Matthew McConaughey’s father, who owned a gas station and an oil pipe supply business, died of a heart attack 24 years ago, before his son had even appeared in a film. While accepting his 2014 Best Actor Oscar for Dallas Buyers Club, McConaughey suggested that his father was in heaven “probably in his underwear, and he’s got a cold can of Miller Lite and he’s dancing right now.” On the red carpet at Tuesday’s world premiere of Gold — hosted by TWC-Dimension and sponsored by Popular Mechanics and Wild Turkey Bourbon, which counts McConaughey as a creative director — the actor told The Hollywood Reporter how memories of his father helped him craft this character, his third gold seeker on screen, after playing one in Sahara and Fool’s Gold.
“There was parts of him that I observed and parts of him — his dealings with some people doing some shady deals — that were very Kenny Wells,” said McConaughey, who stars as Wells and made the decision to gain 45 pounds for the role. “Like taking me for a ride to go buy a hot Rolex watch the day before Christmas — when we were supposed to be getting stocking stuffers — from a guy named Chicago John, in a white van parked behind an abandoned shopping mall with downed power lines between the Dumpsters, [that my dad] paid $3,000 for because he thought it was worth $22,000. And it was probably worth $200. But it didn’t matter. It was the deal. It was, ‘How much fun is this?'”
Director Stephen Gaghan, who likened Wells to an ‘80s-era Willy Loman, was buoyant with reporters, even while recapping Gold’s many production challenges, ranging from a “once-in-a-generation flood” that destroyed most of their sets in Thailand to indigenous giant spiders that accosted the crew.

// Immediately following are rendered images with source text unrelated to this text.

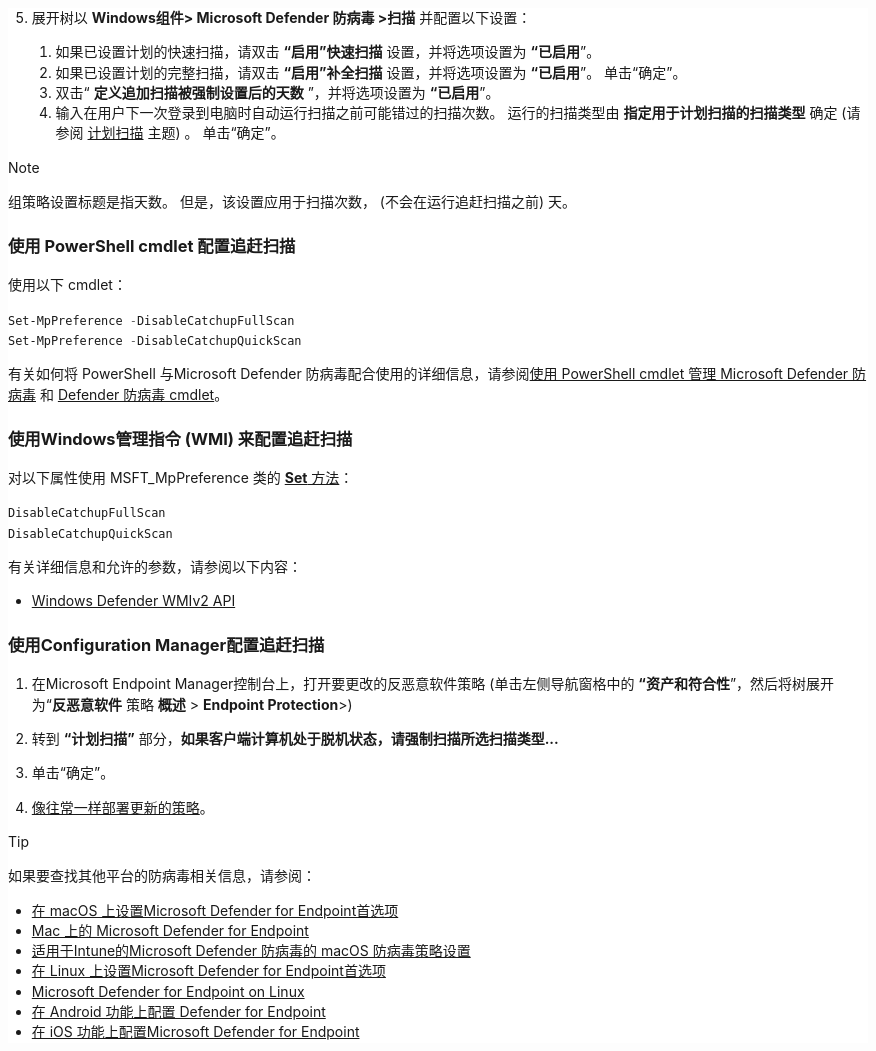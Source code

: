 5. 展开树以 **Windows组件> Microsoft Defender 防病毒 >扫描** 并配置以下设置：

    1. 如果已设置计划的快速扫描，请双击 **“启用”快速扫描** 设置，并将选项设置为 **“已启用**”。
    2. 如果已设置计划的完整扫描，请双击 **“启用”补全扫描** 设置，并将选项设置为 **“已启用**”。 单击“确定”。
    3. 双击“ **定义追加扫描被强制设置后的天数** ”，并将选项设置为 **“已启用**”。
    4. 输入在用户下一次登录到电脑时自动运行扫描之前可能错过的扫描次数。 运行的扫描类型由 **指定用于计划扫描的扫描类型** 确定 (请参阅 [计划扫描](scheduled-catch-up-scans-microsoft-defender-antivirus.md) 主题) 。 单击“确定”。

> [!NOTE]
> 组策略设置标题是指天数。 但是，该设置应用于扫描次数， (不会在运行追赶扫描之前) 天。

### <a name="use-powershell-cmdlets-to-configure-catch-up-scans"></a>使用 PowerShell cmdlet 配置追赶扫描

使用以下 cmdlet：

```PowerShell
Set-MpPreference -DisableCatchupFullScan
Set-MpPreference -DisableCatchupQuickScan

```

有关如何将 PowerShell 与Microsoft Defender 防病毒配合使用的详细信息，请参阅[使用 PowerShell cmdlet 管理 Microsoft Defender 防病毒](use-powershell-cmdlets-microsoft-defender-antivirus.md) 和 [Defender 防病毒 cmdlet](/powershell/module/defender/)。

### <a name="use-windows-management-instruction-wmi-to-configure-catch-up-scans"></a>使用Windows管理指令 (WMI) 来配置追赶扫描

对以下属性使用 MSFT_MpPreference 类的 [**Set** 方法](/previous-versions/windows/desktop/legacy/dn455323(v=vs.85))：

```WMI
DisableCatchupFullScan
DisableCatchupQuickScan
```

有关详细信息和允许的参数，请参阅以下内容：

- [Windows Defender WMIv2 API](/previous-versions/windows/desktop/defender/windows-defender-wmiv2-apis-portal)

### <a name="use-configuration-manager-to-configure-catch-up-scans"></a>使用Configuration Manager配置追赶扫描

1. 在Microsoft Endpoint Manager控制台上，打开要更改的反恶意软件策略 (单击左侧导航窗格中的 **“资产和符合性**”，然后将树展开为“**反恶意软件** 策略 **概述** \> **Endpoint Protection**\>) 

2. 转到 **“计划扫描”** 部分，**如果客户端计算机处于脱机状态，请强制扫描所选扫描类型...** 

3. 单击“确定”。

4. [像往常一样部署更新的策略](/sccm/protect/deploy-use/endpoint-antimalware-policies#deploy-an-antimalware-policy-to-client-computers)。

> [!TIP]
> 如果要查找其他平台的防病毒相关信息，请参阅：
> - [在 macOS 上设置Microsoft Defender for Endpoint首选项](mac-preferences.md)
> - [Mac 上的 Microsoft Defender for Endpoint](microsoft-defender-endpoint-mac.md)
> - [适用于Intune的Microsoft Defender 防病毒的 macOS 防病毒策略设置](/mem/intune/protect/antivirus-microsoft-defender-settings-macos)
> - [在 Linux 上设置Microsoft Defender for Endpoint首选项](linux-preferences.md)
> - [Microsoft Defender for Endpoint on Linux](microsoft-defender-endpoint-linux.md)
> - [在 Android 功能上配置 Defender for Endpoint](android-configure.md)
> - [在 iOS 功能上配置Microsoft Defender for Endpoint](ios-configure-features.md)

Similarly, Patrick Massett, who co-wrote the script with his Lara Croft: Tomb Raider partner John Zinman, looked back on how far their screenplay had come. “We went out and pitched it and nobody believed it or liked it or got it or thought we could write it or whatever,” said Massett. Eventually, the duo wrote the script on spec for director and Academy Award-winning screenwriter Paul Haggis (a Gold executive producer, with Ben Stillman and Bob Weinstein, who introduced the screening at AMC Loews Lincoln Square). Haggis sent the script to Michael Mann, the first person to sign on as director (Spike Lee later came onboard before Gaghan — a fellow Oscar-winning screenwriter who last directed 2005’s Syriana — took the job). “It’s frustrating. You’re at the 1-yard line and then your director falls out, and you’re back to zero,” said Zinman. “But it is nice that other people raised their hand and wanted to do it.”
After the final credits, the filmmakers and their families joined guests including Lena Hall and John Varvatos for an after party at The Plaza Hotel’s Palm Court. Golden pineapple juice cocktails were served, natch, while a DJ spun tunes by James Brown, Annie Lennox and The Rolling Stones.